=== Information supplied ===

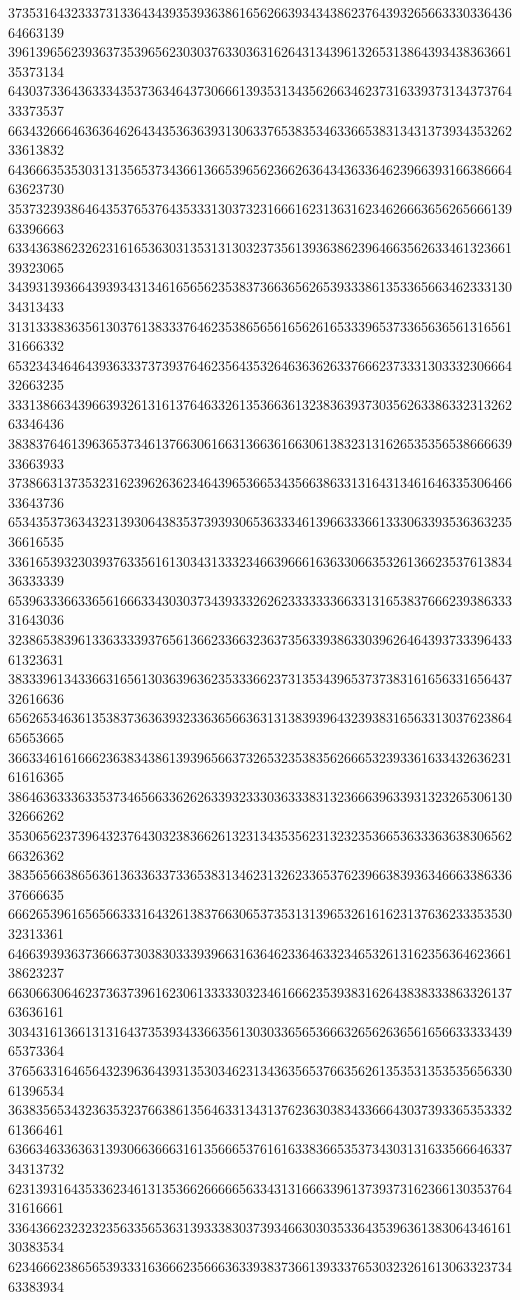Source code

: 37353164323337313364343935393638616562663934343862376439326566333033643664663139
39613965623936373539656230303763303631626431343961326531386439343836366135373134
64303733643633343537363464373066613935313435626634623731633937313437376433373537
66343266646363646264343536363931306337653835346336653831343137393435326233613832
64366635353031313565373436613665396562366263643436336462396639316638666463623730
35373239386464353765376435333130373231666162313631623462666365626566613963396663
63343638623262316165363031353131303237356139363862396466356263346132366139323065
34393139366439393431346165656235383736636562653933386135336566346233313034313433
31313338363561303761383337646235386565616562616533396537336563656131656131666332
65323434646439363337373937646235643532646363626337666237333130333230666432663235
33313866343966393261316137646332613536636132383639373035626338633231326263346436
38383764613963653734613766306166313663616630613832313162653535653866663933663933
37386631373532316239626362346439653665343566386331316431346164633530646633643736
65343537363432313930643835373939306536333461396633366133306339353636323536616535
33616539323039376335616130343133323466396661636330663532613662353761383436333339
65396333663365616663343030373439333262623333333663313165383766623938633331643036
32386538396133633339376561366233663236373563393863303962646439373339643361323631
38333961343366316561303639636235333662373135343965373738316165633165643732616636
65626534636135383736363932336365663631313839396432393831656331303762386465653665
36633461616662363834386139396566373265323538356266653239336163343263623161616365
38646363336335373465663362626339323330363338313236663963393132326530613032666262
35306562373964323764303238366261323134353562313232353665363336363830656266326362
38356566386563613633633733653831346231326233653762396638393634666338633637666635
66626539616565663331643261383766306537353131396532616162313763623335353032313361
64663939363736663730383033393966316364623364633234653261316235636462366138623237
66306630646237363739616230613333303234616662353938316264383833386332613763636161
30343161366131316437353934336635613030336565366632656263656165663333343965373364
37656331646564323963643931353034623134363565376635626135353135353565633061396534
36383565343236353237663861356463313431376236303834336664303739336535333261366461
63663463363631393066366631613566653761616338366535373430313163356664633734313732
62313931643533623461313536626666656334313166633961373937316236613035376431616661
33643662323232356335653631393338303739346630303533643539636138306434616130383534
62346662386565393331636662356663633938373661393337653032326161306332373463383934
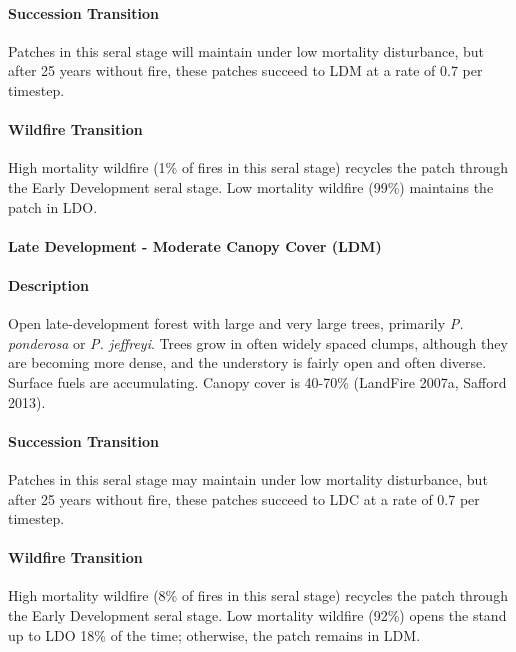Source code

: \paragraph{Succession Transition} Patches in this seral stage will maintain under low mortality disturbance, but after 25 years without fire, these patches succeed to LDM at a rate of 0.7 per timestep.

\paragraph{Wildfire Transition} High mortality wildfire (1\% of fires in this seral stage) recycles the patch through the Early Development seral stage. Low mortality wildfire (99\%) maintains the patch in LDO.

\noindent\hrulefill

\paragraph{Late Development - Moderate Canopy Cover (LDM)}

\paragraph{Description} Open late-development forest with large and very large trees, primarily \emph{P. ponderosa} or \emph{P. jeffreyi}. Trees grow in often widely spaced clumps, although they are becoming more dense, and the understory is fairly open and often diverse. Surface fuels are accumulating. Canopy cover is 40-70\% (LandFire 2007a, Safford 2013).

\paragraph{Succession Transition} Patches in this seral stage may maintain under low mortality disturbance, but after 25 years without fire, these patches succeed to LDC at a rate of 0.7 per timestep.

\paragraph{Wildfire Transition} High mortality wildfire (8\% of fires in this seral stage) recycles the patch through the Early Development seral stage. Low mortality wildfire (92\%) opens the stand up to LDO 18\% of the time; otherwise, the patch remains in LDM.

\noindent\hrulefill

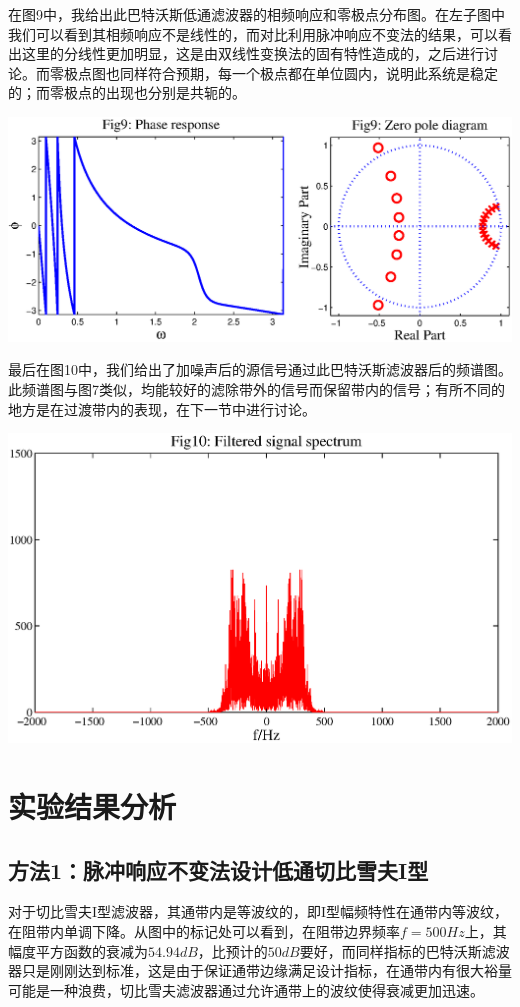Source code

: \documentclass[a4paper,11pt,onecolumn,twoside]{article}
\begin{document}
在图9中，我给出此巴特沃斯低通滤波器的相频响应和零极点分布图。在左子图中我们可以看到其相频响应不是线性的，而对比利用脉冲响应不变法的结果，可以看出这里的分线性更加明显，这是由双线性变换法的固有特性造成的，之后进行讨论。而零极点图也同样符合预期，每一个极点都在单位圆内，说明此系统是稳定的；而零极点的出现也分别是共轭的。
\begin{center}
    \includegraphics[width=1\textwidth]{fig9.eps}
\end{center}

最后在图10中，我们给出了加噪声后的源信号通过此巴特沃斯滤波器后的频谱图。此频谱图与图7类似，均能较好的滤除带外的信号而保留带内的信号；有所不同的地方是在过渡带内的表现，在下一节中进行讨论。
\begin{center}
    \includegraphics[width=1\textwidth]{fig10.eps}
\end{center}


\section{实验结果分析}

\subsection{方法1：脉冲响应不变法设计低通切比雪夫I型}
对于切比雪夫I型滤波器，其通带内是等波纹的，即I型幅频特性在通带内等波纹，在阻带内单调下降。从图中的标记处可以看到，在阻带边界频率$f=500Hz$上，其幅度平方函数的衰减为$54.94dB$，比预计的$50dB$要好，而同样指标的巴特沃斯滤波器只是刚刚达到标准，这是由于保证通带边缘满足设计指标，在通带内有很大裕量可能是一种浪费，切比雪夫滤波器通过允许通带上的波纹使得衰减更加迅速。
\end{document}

===

● Required work:
What lines above hold the word "paragraph"? Pull each one out.

● Result of the task:
: \paragraph{Succession Transition} Patches in this seral stage will maintain under low mortality disturbance, but after 25 years without fire, these patches succeed to LDM at a rate of 0.7 per timestep.
\paragraph{Wildfire Transition} High mortality wildfire (1\% of fires in this seral stage) recycles the patch through the Early Development seral stage. Low mortality wildfire (99\%) maintains the patch in LDO.
\paragraph{Late Development - Moderate Canopy Cover (LDM)}
\paragraph{Description} Open late-development forest with large and very large trees, primarily \emph{P. ponderosa} or \emph{P. jeffreyi}. Trees grow in often widely spaced clumps, although they are becoming more dense, and the understory is fairly open and often diverse. Surface fuels are accumulating. Canopy cover is 40-70\% (LandFire 2007a, Safford 2013).
\paragraph{Succession Transition} Patches in this seral stage may maintain under low mortality disturbance, but after 25 years without fire, these patches succeed to LDC at a rate of 0.7 per timestep.
\paragraph{Wildfire Transition} High mortality wildfire (8\% of fires in this seral stage) recycles the patch through the Early Development seral stage. Low mortality wildfire (92\%) opens the stand up to LDO 18\% of the time; otherwise, the patch remains in LDM.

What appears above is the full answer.